Friday, 22 May 2009

2008 White Frontignac

One subject almost guaranteed to bring out strong opinions among wine drinkers is the question of the appropriate degree of sweetness in wine, particularly in white wine. I was reminded of this a couple of days back when I ran into Jimbo. Wines sampled and forthcoming purchases are almost invariable topics of conversation when that happens, and Jimbo’s characterisation of a certain big-selling label stuck in my mind.

I had the chance to pursue the subject when I encountered the same gentleman on my morning walk today.

The encounter was another example of serendipity since the bottle of Rockford 2008 White Frontignac I’d enjoyed with last night’s butter chicken needed a write up. I was only a hundred metres or so into the walk when I spotted a familiar figure, and once I’d caught up, the subject of sweet wine was something to discuss until our paths diverged further along the route.

I’m not suggesting for a moment that there’s anything wrong with sweet wines per se.

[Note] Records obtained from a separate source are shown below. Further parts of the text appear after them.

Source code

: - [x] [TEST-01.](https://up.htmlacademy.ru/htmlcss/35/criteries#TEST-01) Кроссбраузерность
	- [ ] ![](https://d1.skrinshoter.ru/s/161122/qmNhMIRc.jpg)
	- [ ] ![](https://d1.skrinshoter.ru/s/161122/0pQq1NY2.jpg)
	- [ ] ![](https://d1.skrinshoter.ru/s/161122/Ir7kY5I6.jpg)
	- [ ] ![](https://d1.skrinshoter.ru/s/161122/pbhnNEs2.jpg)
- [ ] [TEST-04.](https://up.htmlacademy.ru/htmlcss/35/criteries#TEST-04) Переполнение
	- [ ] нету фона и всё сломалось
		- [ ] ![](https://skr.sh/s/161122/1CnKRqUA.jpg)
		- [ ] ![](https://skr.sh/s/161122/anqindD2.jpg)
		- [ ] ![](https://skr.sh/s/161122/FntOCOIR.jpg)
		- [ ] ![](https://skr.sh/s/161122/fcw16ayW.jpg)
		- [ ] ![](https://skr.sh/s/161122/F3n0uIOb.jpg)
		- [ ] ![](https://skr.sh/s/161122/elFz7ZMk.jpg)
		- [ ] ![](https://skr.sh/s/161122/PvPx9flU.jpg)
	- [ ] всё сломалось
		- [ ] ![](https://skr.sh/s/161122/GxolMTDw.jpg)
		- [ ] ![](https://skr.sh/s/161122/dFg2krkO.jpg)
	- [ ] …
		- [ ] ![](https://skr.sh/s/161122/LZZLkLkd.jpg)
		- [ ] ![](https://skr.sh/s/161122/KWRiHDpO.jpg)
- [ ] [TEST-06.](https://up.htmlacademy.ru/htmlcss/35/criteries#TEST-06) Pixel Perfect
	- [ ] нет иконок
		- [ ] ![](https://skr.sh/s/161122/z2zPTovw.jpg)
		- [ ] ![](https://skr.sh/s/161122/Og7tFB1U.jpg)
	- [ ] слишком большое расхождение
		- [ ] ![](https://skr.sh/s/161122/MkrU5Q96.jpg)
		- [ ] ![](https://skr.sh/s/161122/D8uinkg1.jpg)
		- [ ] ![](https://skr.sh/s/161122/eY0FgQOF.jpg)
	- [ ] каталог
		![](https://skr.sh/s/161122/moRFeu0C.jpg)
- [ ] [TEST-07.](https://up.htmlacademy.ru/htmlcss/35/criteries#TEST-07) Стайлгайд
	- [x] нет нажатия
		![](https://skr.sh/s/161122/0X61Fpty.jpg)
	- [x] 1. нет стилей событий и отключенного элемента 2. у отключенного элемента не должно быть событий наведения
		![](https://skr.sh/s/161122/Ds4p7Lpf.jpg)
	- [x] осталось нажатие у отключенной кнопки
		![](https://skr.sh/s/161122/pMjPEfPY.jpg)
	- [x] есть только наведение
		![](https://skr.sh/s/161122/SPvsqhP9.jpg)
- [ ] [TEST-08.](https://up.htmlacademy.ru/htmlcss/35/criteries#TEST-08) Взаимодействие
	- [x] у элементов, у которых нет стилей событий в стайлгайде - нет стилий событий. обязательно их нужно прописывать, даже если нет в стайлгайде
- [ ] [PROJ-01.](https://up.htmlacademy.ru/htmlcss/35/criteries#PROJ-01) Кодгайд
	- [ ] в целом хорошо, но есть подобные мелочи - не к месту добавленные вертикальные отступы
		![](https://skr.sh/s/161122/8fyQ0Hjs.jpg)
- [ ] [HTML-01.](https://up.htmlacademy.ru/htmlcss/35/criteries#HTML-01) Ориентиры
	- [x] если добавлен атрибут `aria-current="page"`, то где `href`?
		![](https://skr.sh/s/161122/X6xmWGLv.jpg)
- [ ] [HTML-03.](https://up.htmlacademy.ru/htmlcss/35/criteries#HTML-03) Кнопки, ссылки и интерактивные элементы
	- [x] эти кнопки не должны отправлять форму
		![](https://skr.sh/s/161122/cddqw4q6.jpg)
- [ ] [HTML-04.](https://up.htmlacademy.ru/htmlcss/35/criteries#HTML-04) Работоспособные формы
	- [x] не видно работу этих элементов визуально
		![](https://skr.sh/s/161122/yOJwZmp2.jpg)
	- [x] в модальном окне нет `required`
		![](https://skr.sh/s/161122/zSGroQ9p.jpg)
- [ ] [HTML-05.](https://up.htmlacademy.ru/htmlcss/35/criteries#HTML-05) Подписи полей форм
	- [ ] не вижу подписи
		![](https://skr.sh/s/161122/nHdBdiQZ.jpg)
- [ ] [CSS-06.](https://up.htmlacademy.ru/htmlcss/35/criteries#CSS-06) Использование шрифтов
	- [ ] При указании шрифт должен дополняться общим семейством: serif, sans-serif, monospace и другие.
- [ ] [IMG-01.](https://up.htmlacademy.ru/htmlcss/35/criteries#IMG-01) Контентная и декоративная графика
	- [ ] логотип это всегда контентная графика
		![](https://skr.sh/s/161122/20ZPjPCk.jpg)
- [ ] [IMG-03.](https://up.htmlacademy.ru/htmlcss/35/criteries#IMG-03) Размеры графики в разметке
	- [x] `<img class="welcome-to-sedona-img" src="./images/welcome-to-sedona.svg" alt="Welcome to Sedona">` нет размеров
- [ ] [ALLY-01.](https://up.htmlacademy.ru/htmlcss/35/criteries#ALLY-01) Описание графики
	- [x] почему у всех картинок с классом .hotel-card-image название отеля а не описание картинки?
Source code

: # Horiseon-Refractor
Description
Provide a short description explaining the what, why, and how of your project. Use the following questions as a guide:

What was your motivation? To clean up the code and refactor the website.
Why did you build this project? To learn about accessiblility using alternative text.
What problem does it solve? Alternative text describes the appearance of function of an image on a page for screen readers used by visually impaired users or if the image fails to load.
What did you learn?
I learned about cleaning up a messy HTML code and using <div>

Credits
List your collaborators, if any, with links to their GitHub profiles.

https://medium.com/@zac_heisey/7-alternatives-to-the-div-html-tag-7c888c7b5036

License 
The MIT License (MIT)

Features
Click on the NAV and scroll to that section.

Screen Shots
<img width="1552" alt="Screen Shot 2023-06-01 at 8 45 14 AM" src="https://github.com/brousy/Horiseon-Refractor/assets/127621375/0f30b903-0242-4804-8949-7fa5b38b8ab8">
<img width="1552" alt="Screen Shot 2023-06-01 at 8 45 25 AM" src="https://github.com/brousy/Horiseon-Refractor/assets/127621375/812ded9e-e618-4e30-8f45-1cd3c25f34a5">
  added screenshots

Sweetness is a matter of degree and balance, rather than quantity of sugar, and when drinkers disparage sweet wines I suspect there’s a major cringe factor in there as well.

Various acquaintances have, for example, declined a glass of my favourite white variety on the grounds that I don’t like Riesling, a reaction I’m inclined to attribute to over-familiarity with casks which, regardless of labelling, may not actually contain much of that particular grape variety.

If you go on and press the issue, offering a glass with a small sample I’ve found the Riesling-resistance usually evaporates when we’re talking a Clare, Eden Valley or Tasmanian bottle, and there’s usually a request for a refill.

Along the course of the walk we were reminiscing about the dim dark past, when a dinner invitation asking you to bring a bottle meant you arrived with something safe, probably a bottle of Ben Ean Moselle, Mateus Rose or one of those raffia-enclosed bottles of Chianti where the wrapping may well have been more expensive than the contents.

Then there’s what the teenyboppers were drinking before they switched to alcopops, the sort of stuff that seemed to comprise whatever batches of white wine they had left over along with a couple of bags of sugar. (Thanks, Jimbo).

Once you move into the quality end of the spectrum, you’re actually going to be getting some fruit in the glass and the residual sugar is there to enhance rather than dominate.

When you’re looking at wine with a substantial sugar content, it’s very much a matter of the circumstances in which you sample them. Given the general rule of dry before sweet you’re usually looking at dessert, which takes you off into sticky territory, which more than likely used to mean something with botrytis, spatlese or auslese on the label.